Il comptait sur la peur d'Hélène pour ne pas démentir, et sur sa honte pour ne pas oser décrire ce qu'elle avait vu.

-Pourquoi étais-tu torse nu?

Arthur leva les yeux au ciel en prenant son verre:

-M'as-tu déjà vu resté tout à fait vêtu à ce genre de soirée cher frère? Il faisait chaud et j'avais bu. Tout simplement.

Le regard dur et froid de Philippe se tourna alors vers sa femme, qui n'avait pas dit un seul mot depuis le début:

-Qu'avez-vous à dire Madame?

Arthur mentait.
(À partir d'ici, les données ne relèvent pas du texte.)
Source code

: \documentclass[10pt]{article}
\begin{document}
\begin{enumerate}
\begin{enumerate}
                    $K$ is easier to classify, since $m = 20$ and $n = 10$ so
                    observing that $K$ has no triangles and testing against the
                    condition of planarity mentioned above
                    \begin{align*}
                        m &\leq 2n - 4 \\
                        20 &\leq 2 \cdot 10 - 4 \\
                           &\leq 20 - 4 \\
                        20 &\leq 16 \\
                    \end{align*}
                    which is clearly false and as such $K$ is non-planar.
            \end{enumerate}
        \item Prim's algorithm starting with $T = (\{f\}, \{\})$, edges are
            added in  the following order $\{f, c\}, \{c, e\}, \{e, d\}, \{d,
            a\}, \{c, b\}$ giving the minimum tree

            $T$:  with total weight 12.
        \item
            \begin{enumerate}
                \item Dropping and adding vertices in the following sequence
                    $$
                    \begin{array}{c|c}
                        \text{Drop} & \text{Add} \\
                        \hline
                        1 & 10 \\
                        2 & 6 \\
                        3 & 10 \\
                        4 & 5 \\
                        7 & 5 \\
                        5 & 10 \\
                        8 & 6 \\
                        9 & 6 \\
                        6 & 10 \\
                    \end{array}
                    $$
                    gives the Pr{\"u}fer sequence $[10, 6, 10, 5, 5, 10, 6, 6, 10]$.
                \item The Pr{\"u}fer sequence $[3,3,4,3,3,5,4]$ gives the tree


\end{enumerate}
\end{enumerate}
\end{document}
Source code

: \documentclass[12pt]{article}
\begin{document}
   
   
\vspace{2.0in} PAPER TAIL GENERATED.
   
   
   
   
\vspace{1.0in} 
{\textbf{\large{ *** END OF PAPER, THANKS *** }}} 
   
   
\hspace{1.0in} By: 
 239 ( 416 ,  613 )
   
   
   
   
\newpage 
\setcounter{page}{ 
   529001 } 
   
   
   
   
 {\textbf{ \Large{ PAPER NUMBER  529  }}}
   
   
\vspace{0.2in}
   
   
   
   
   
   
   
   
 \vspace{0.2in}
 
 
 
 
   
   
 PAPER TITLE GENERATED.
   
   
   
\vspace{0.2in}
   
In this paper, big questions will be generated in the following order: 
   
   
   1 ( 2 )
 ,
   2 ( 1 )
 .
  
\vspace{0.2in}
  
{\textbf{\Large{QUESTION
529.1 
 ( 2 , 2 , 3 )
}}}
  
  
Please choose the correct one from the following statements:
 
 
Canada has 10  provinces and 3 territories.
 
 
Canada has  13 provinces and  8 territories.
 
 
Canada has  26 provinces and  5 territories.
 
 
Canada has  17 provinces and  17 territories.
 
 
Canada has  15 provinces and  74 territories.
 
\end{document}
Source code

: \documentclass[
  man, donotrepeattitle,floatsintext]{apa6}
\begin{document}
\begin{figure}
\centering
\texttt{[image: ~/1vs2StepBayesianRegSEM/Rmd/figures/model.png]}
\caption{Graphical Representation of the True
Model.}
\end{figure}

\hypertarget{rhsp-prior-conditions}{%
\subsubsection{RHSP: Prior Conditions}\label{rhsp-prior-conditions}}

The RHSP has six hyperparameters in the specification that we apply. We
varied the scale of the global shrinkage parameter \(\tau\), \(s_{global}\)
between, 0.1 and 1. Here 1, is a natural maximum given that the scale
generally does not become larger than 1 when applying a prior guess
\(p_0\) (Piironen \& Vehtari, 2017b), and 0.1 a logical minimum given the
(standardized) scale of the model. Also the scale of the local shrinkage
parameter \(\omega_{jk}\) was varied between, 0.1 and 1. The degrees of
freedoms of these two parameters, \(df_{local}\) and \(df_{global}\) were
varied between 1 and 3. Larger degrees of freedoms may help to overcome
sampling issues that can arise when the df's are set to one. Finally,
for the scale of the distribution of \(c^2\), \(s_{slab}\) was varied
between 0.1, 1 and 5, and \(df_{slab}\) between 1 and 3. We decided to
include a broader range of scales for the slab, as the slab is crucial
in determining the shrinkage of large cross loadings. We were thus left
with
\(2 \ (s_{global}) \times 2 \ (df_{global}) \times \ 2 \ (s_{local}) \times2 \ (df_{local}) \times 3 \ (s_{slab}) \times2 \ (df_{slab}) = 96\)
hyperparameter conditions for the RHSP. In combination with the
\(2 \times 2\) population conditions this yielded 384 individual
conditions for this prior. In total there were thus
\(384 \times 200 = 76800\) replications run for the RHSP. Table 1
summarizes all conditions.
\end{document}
Mais qu'allait-il lui faire si elle osait le dire? Et Philippe serait-il en colère contre elle pour avoir vu ce qu'elle avait vu? Était-ce comme l'avoir trompé?
Sa mère aurait dit que oui.

-...Je... je n'ai...

Elle n'arrivait pas à articuler deux mots réfléchis. Philippe frappa alors violemment du poing sur la table, la faisant sursauter:

-Je vous ai déjà dit de parler distinctement. Vous n'êtes plus à la campagne, vous n'êtes plus une enfant.

Ce geste et ces paroles effrayaient encore davantage la jeune femme qui avait envie de fondre en larmes, se sentant piégée quoi qu'elle puisse dire. Elle se retenait de peu, mais était incapable de sortir un seul mot, ou sinon les pleurs auraient suivi avec lui.

Et soudain, la voix de Guillaume articula, toujours sur ce ton neutre et détendu:

-Ne la torture plus Philippe. Si elle a eu le malheur de voir Arthur danser c'est normal qu'elle soit encore bouleversée. Moi même je ne m'en suis toujours pas remis...

Pour la première fois, Hélène vit Philippe sourire suite à un trait d'humour. Il sembla se détendre. Et avant que la discussion ne revienne à elle, le nouveau convive enchaîna:

-J'aimerais que tu me montres les nouvelles cartes des territoires, tu m'en as tant fait les éloges...

Philippe regarda sa femme quelques instants, comme souhaitant lire son âme, mais finit par détourner le regard vers son ami, et acquiesça avant de se lever. Les deux hommes quittèrent la pièce.
L'incident était clos. Du moins il semblait l'être.